After yesterday’s sweeping cuts across the board by the UK government, it has emerged that film-sector funding outside Lottery funds and the British Film Institute (BFI) has been slashed by over 50%.

The Department of Culture Media & Sport (DCMS) has confirmed to Screen that the annual grant-in-aid budget for film in each of the next four years will be around £18.618m, down from £23.9m in the year 2010/11. After counting the BFI’s newly reduced annual budget, that leaves just £4.655m for all other film activities (excluding Lottery development/production funding which the government has pledged to maintain at current levels).

That £4.655m will have to cover:

  • inward investment and the work of the British Film Commissioner
  • National and regional screen agencies
  • research and statistics
  • film exports
  • certification (assessing which films qualify as British and are therefore eligible for Lottery funding and/or UK Film Tax Relief)
  • diversity initiatives
  • anti-piracy initiatives
  • co-production support
  • The UK MEDIA Desk activities
  • Sponsorship of work such as The UK Film Centre at Cannes

At the UKFC, these functions had a 2010/11 budget of £9.37m (that figure does include UKFC overheads).

The total grant-in-aid budget for film over the next four years will be £73.755m, of which £55.137m goes to the BFI.

Cuts had been anticipated but the 50% figure for non-BFI and non-Lottery funding is a stiff reduction and confirms the fear of many in the industry that, while Lottery funding and the tax certification are safe, other areas of the film business will suffer.

UKFC chairman Tim Bevan expressed his fears to a Parliamentary Select Committee earlier this week, saying “The UK Film Council created joined-up thinking.

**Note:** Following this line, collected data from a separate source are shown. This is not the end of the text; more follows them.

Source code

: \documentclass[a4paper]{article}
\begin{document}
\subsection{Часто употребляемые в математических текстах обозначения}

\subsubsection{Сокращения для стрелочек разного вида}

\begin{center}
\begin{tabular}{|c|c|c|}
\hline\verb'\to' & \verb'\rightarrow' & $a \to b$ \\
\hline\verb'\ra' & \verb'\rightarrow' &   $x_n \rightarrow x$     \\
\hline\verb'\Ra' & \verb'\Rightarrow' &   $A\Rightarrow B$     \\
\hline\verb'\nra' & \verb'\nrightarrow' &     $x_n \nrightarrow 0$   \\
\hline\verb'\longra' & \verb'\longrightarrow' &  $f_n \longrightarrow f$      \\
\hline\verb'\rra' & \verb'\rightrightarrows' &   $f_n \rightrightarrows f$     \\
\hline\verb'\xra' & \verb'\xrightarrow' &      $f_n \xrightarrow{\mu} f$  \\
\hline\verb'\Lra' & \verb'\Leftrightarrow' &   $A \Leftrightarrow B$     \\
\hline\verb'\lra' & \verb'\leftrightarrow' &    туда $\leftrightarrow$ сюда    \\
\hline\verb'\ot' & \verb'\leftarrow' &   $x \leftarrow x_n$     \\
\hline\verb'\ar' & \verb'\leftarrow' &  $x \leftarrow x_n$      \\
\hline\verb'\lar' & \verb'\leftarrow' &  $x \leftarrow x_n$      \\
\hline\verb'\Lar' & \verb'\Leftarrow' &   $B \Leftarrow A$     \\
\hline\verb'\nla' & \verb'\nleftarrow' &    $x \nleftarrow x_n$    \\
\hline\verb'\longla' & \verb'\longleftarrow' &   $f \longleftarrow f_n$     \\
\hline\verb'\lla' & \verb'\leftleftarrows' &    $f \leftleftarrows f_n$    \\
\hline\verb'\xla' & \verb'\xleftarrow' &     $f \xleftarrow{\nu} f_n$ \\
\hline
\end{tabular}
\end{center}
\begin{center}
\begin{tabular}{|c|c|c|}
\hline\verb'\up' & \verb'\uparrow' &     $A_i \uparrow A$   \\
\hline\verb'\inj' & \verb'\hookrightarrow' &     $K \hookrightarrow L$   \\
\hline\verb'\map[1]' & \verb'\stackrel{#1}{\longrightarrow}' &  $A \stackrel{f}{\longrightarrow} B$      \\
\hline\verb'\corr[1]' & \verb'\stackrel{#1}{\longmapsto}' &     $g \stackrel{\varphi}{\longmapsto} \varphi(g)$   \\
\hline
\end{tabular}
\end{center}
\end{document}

The great danger of the Film Council being closed down is various activities being put out to disparate bodies, and that joined-up thinking goes away.”

The challenge for the bodies which inherit these functions is to minimise the hit in funding by absorbing them into its own administration and management. (The Government says that it will announce its post-UKFC plans by the end of the year.)

Bearing in mind that the government has stressed the value of inward investment and the tax credit, the assumption is that they will remain robustly supported. Meanwhile regional screen agencies are anticipating a cut in funding along the same 15% lines as the BFI.

Non-Lottery, non-BFI film funding to be chopped in half as part of UK's budget cuts | News | Screen

20 October 2010

Spending review cuts BFI budget

From Screen Daily today:

BFI budget to be cut by 15% over four years

20 October, 2010 | By Sarah Cooper

The British Film Institute’s budget is to be cut by 15% over four years, it was announced today (Oct 20) as part of the UK Government’s Spending Review.

On first glance, the grant in aid cut is not as significant as the BFI’s previously predicted 25%, although a spokesman for the organisation said that it was “still too early to say what the full impact is.”

Reacting to the news, the BFI’s director Amanda Nevill said that whilst the organisation had been “looking at the best options to protect our staff and all key activities, the reality is that the BFI will have to change shape and re-scale considerably over the next 12-18 months.”

She added that the organisation would “approach this challenge with imagination and courage and remodel the BFI so that its contribution to this country’s film success remains vital and valued.”

It is not clear at this stage whether any redundancies will be made.

The news comes during the middle of the BFI’s London Film Festival.

Today’s Spending Review also revealed that the total budget for the Department of Media, Culture and Sport will be reduced from £1.4bn to £1.1bn by 2014/2015.

Chancellor George Osborne said that there would be a 41% reduction in administration costs at the department. As part of the cuts, The Arts Council England will also see its budget being slashed.

He confirmed the abolition of 19 of the 55 DCMS-sponsored quangos. However the review shed no further light shed on a potential UKFC successor for the administration of the tax credit and lottery funding.

Secretary of State for Culture, Olympics, Media and Sport Jeremy Hunt, said of the cuts: “To deal with an unprecedented financial deficit we have been forced to make some incredibly difficult decisions. By cutting bureaucracy and waste and prioritising the services valued by the public we will be able to protect our sporting and cultural core for the long term.”

The Arts Council England is having its budget cut by almost 30%.